To do that, Dr. Schilder has made a steadfast commitment to providing health care benefits, a 401(k) plan and profit sharing to staff members. Dr. Schilder, who is also a professor of clinical medicine at Chicago's Northwestern University Medical School, realizes that his dual roles as an educator and a practitioner at locations nearly 50 miles apart make talented staff crucial. Therefore, he's willing to pay for the best.

"Some doctors tell me, 'Larry, you pay your employees too much. That's your money, not theirs,' " Dr. Schilder says. "I tell them that it's our money. They're just as responsible for helping me grow my practice as I am. ... You need to realize that staff is critical to growing a practice."

With rising health insurance, liability insurance and other operating costs, it might seem as if the most prudent move would be to cut employee benefits and salaries to save money for your practice.

But many experts join Dr. Schilder in saying that, for the sake of long-term financial health and office morale, it could be better to find ways to keep your staff happy and motivated. And it doesn't always have to come at the expense of your practice's bottom line.

Perhaps the strongest financial argument for retaining quality employees is that the cost of turnover, experts say, is higher than the cost of keeping good workers. While surveys vary on how much it costs to recruit an employee compared with retaining one, they generally agree that recruiting costs more.

Retaining employees can be especially troublesome for physician practices, which are in a particularly competitive market for hiring, going against hospitals and other health organizations.

According to Judy Bee, a consultant with La Jolla, Calif.-based Practice Performance Group, a management consulting and continuing education firm: "Recruiting support staff, from front-desk receptionists to clinical workers, has gone from very hard to horrible. Income to physicians continues to tighten while salaries of good people keep going up. Medical practice has always been an interesting combination of technical and service skills, and that's tough to find."

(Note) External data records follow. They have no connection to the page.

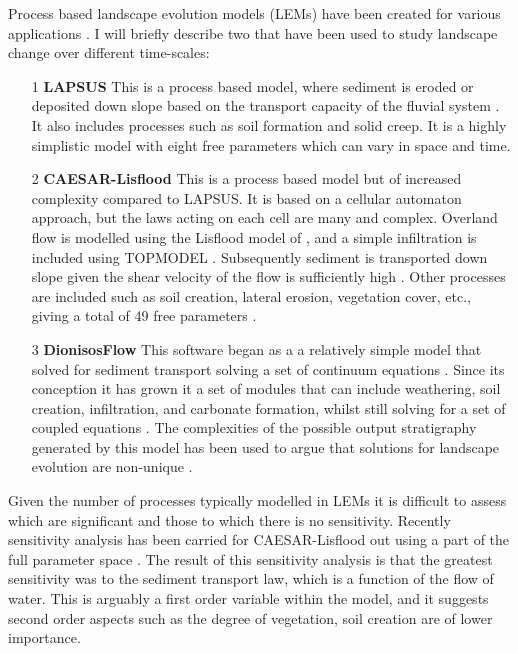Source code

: Process based landscape evolution models (LEMs) have been created for various applications \citep[see for example][]{temme-etal-2017}. I will briefly describe two that have been used to study landscape change over different time-scales:
\begin{itemize}
\item[1] {\bf LAPSUS}
This is a process based model, where sediment is eroded or deposited down slope based on the transport capacity of the fluvial system \citep{schoorl-etal-2000}. It also includes processes such as soil formation and solid creep. It is a highly simplistic model with eight free parameters which can vary in space and time.
\item[2] {\bf CAESAR-Lisflood}
This is a process based model but of increased complexity compared to LAPSUS. It is based on a cellular automaton approach, but the laws acting on each cell are many and complex. Overland flow is modelled using the Lisflood model of \cite{bates-etal-2010}, and a simple infiltration is included using TOPMODEL \citep{beven-1979}. Subsequently sediment is transported down slope given the shear velocity of the flow is sufficiently high \citep{coulthard-etal-2013,vandeweil-etal-2007}. Other processes are included such as soil creation, lateral erosion, vegetation cover, etc., giving a total of 49 free parameters \citep{skinner-etal-2018}.
\item[3] {\bf DionisosFlow}
This software began as a a relatively simple model that solved for sediment transport solving a set of continuum equations \citep{granjeon-1999}. Since its conception it has grown it a set of modules that can include weathering, soil creation, infiltration, and carbonate formation, whilst still solving for a set of coupled equations \citep{peton-etal-2020}. The complexities of the possible output stratigraphy generated by this model has been used to argue that solutions for landscape evolution are non-unique \citep{burgess-2015}.
\end{itemize}
Given the number of processes typically modelled in LEMs it is difficult to assess which are significant and those to which there is no sensitivity. Recently sensitivity analysis has been carried for CAESAR-Lisflood out using a part of the full parameter space \citep{skinner-etal-2018}. The result of this sensitivity analysis is that the greatest sensitivity was to the sediment transport law, which is a function of the flow of water. This is arguably a first order variable within the model, and it suggests second order aspects such as the degree of vegetation, soil creation are of lower importance.

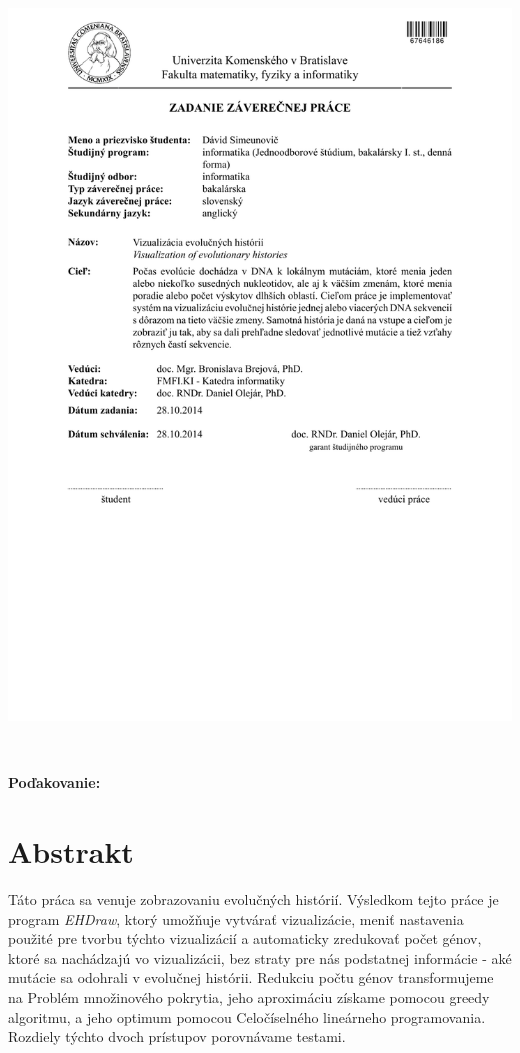 \documentclass[12pt,oneside]{book}
\begin{document}
\newpage 
\thispagestyle{empty}
\hspace{-2cm}\includegraphics[width=1.1\textwidth]{images/zadanie}


\frontmatter

\setcounter{page}{3}
\newpage 
~

\vfill
{\bf Poďakovanie:}



\newpage 
\section*{Abstrakt}

Táto práca sa venuje zobrazovaniu evolučných histórií. 
Výsledkom tejto práce je program \emph{EHDraw}, ktorý umožňuje vytvárať vizualizácie, 
meniť nastavenia použité pre tvorbu týchto vizualizácií a automaticky zredukovať počet génov, ktoré sa nachádzajú vo vizualizácii,
bez straty pre nás podstatnej informácie - aké mutácie sa odohrali v evolučnej histórii. 
Redukciu počtu génov transformujeme na Problém množinového pokrytia, jeho aproximáciu získame pomocou greedy algoritmu,
a jeho optimum pomocou Celočíselného lineárneho programovania. 
Rozdiely týchto dvoch prístupov porovnávame testami.
\end{document}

In fact, with the economy's slow recovery, turnover rates in the health care industry are heading up. The Bureau of National Affairs, an independent legal publisher based in Washington, D.C., reports that health care turnover was up 1.1% between January and June 2004, the highest of all industries measured.

Michael D. Brown of Indianapolis-based consultant Health Care Economics puts it this way: "If I could preach anything, the biggest practice issue doctors face is employee turnover. And it's because they don't spend enough time being innovative in the way they compensate or treat their [current] employees.

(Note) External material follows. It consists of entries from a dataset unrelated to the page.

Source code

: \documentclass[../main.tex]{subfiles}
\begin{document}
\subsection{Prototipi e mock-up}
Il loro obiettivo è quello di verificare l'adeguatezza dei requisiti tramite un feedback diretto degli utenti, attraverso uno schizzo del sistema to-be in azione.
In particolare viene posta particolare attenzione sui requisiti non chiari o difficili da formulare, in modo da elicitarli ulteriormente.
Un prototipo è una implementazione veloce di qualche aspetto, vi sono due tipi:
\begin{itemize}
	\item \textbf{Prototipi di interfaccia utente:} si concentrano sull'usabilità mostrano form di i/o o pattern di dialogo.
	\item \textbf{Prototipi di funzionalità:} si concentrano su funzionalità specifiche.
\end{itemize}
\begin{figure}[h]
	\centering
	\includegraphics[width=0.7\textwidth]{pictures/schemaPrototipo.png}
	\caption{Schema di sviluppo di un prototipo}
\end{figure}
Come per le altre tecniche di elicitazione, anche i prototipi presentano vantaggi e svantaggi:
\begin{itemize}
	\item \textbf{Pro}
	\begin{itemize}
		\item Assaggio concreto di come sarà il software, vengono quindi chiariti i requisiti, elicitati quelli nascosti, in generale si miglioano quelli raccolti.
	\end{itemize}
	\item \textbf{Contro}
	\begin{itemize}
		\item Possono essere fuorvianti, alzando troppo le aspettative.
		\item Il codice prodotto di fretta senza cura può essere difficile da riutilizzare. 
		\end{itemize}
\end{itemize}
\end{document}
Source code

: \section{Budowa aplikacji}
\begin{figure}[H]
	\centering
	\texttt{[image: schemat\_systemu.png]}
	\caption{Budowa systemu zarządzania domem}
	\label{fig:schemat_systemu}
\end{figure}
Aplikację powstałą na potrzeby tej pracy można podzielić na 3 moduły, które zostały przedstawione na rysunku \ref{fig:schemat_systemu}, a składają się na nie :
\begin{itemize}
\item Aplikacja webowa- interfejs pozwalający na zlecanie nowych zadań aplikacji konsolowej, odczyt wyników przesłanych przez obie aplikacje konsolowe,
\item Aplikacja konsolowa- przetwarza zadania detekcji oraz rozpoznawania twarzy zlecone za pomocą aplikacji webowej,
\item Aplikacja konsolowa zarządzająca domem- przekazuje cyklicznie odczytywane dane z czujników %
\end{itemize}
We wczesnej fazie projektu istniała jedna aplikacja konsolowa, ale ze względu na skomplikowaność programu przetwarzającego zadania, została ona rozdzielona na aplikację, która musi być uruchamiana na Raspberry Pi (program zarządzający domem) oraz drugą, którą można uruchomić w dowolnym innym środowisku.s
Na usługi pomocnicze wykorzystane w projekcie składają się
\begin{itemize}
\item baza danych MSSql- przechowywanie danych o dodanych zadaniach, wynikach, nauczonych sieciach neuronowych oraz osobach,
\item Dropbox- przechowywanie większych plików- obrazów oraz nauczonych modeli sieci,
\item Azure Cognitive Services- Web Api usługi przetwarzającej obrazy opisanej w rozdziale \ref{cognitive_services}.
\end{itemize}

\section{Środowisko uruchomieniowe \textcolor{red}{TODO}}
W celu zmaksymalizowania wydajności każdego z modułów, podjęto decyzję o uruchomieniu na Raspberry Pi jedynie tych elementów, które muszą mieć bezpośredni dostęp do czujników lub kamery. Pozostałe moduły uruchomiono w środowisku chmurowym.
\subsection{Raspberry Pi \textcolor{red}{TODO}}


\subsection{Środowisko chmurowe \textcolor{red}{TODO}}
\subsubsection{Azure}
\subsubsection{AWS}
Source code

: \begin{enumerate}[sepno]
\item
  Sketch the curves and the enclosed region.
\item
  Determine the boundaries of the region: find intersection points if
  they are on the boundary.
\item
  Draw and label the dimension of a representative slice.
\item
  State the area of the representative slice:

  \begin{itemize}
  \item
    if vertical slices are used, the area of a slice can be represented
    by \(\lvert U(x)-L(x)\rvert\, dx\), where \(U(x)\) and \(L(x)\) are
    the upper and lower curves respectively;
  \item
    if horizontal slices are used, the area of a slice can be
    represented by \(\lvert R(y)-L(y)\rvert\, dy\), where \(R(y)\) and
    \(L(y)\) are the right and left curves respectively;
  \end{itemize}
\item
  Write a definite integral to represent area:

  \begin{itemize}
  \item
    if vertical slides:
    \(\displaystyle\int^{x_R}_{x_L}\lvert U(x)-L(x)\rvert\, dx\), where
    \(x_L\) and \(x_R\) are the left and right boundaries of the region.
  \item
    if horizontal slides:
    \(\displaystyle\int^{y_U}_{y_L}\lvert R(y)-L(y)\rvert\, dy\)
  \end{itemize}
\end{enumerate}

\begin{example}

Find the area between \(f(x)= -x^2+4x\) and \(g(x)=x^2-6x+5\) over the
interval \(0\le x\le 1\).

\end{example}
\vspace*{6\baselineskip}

"There's no question doctors are getting squeezed, but the investment you make in staff can either help you fly or keep you stuck in place. I think doctors are going the opposite way on the question of pay and benefits -- instead of cutting them, they should be increasing them."

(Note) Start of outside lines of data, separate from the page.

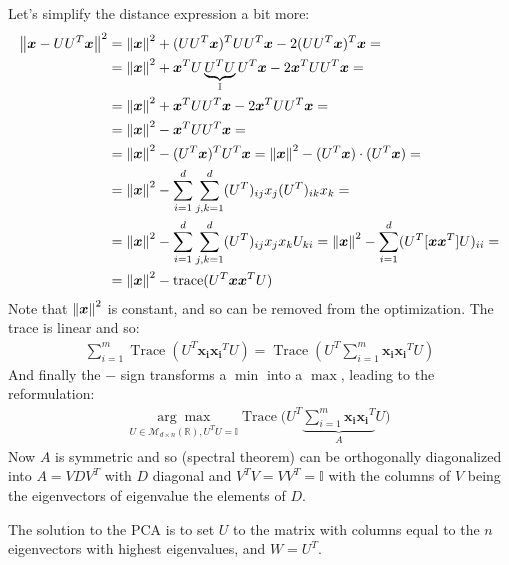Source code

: \documentclass[../template.tex]{subfiles}
\begin{document}
\begin{itemize}
    Let's simplify the distance expression a bit more:
    \begin{align*}
        \norm{\bm{x} - U U^T \bm{x} }^2 &= \norm{\bm{x}}^2 + (UU^T\bm{x})^T UU^T \bm{x} - 2 (U U^T \bm{x})^T \bm{x} =\\
        &= \norm{\bm{x}}^2 + \bm{x}^T U \underbrace{U^T U}_{\mathbb{I}} U^T \bm{x} - 2 \bm{x}^T U U^T \bm{x} =\\
        &= \norm{\bm{x}}^2 + \bm{x}^T U U^T\bm{x} - 2\bm{x}^T U U^T\bm{x} =\\
        &= \norm{\bm{x}}^2 -\bm{x}^T U U^T \bm{x} =\\
        &= \norm{\bm{x}}^2 - (U^T \bm{x})^T U^T\bm{x} = \norm{\bm{x}}^2 - (U^T\bm{x}) \cdot (U^T \bm{x}) =\\
        &= \norm{\bm{x}}^2 - \sum_{i=1}^d \sum_{j,k=1}^d (U^T)_{ij} x_j (U^T)_{ik} x_k  =\\
        &= \norm{\bm{x}}^2 -\sum_{i=1}^d \sum_{j,k=1}^d (U^T)_{ij} x_j x_k U_{ki} = \norm{\bm{x}}^2 - \sum_{i=1}^d (U^T [\bm{x} \bm{x}^T]U)_{i i} =\\
        &= \norm{\bm{x}}^2 - \operatorname{trace}(U^T \bm{x} \bm{x}^T U) 
    \end{align*}
    Note that $\norm{\bm{x}}^2$ is constant, and so can be removed from the optimization. The trace is linear and so:
    \begin{align*}
        \sum_{i=1}^m \operatorname{Trace} (U^T \bm{x_i} \bm{x_i}^T U) = \operatorname{Trace} \left(U^T \sum_{i=1}^m \bm{x_i}\bm{x_i}^T U\right) 
    \end{align*} 
    And finally the $-$ sign transforms a $\min$ into a $\max$, leading to the reformulation:
    \begin{align} \label{eqn:PCA-2}
        \underset{U \in \mathcal{M}_{d \times n}(\mathbb{R}), U^T U = \mathbb{I}}{\arg\max} \operatorname{Trace} \Big(U^T\underbrace{ \sum_{i=1}^m \bm{x_i}\bm{x_i}^T }_{A}U\Big)
    \end{align}
    Now $A$ is symmetric and so (spectral theorem) can be orthogonally diagonalized into $A = VDV^T$ with $D$ diagonal and $V^TV = V V^T = \mathbb{I}$ with the columns of $V$ being the eigenvectors of eigenvalue the elements of $D$.

    The solution to the PCA is to set $U$ to the matrix with columns equal to the $n$ eigenvectors with highest eigenvalues, and $W=U^T$.


\end{itemize}
\end{document}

The opportunity to advance

Yet throwing money and benefits at employees isn't the only answer to keeping great staff in place.

Brown says merging patient and staff requests for flexible scheduling could be helpful in retaining workers. Brown says most workers -- particularly working mothers -- prefer flexible scheduling that suits their lifestyles and provides more challenges on the job. So in revamping their hiring and recruitment practices, physicians need to re-evaluate the service hours their patients prefer and then build staff schedules around them.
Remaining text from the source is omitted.